Source records
<<<<
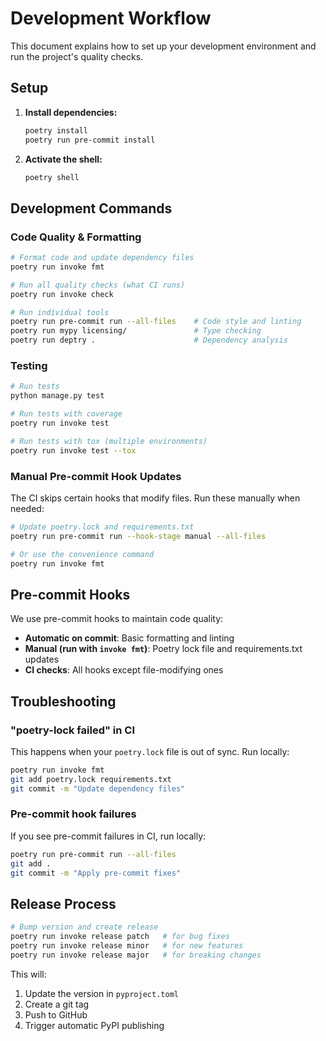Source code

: # Development Workflow

This document explains how to set up your development environment and run the project's quality checks.

## Setup

1. **Install dependencies:**
   ```bash
   poetry install
   poetry run pre-commit install
   ```

2. **Activate the shell:**
   ```bash
   poetry shell
   ```

## Development Commands

### Code Quality & Formatting

```bash
# Format code and update dependency files
poetry run invoke fmt

# Run all quality checks (what CI runs)
poetry run invoke check

# Run individual tools
poetry run pre-commit run --all-files    # Code style and linting
poetry run mypy licensing/               # Type checking
poetry run deptry .                      # Dependency analysis
```

### Testing

```bash
# Run tests
python manage.py test

# Run tests with coverage
poetry run invoke test

# Run tests with tox (multiple environments)
poetry run invoke test --tox
```

### Manual Pre-commit Hook Updates

The CI skips certain hooks that modify files. Run these manually when needed:

```bash
# Update poetry.lock and requirements.txt
poetry run pre-commit run --hook-stage manual --all-files

# Or use the convenience command
poetry run invoke fmt
```

## Pre-commit Hooks

We use pre-commit hooks to maintain code quality:

- **Automatic on commit**: Basic formatting and linting
- **Manual (run with `invoke fmt`)**: Poetry lock file and requirements.txt updates
- **CI checks**: All hooks except file-modifying ones

## Troubleshooting

### "poetry-lock failed" in CI

This happens when your `poetry.lock` file is out of sync. Run locally:
```bash
poetry run invoke fmt
git add poetry.lock requirements.txt
git commit -m "Update dependency files"
```

### Pre-commit hook failures

If you see pre-commit failures in CI, run locally:
```bash
poetry run pre-commit run --all-files
git add .
git commit -m "Apply pre-commit fixes"
```

## Release Process

```bash
# Bump version and create release
poetry run invoke release patch   # for bug fixes
poetry run invoke release minor   # for new features
poetry run invoke release major   # for breaking changes
```

This will:
1. Update the version in `pyproject.toml`
2. Create a git tag
3. Push to GitHub
4. Trigger automatic PyPI publishing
>>>>
Within the data above, pick out all lines holding the word "lock".

## Exercise result
# Update poetry.lock and requirements.txt
- **Manual (run with `invoke fmt`)**: Poetry lock file and requirements.txt updates
### "poetry-lock failed" in CI
This happens when your `poetry.lock` file is out of sync. Run locally:
git add poetry.lock requirements.txt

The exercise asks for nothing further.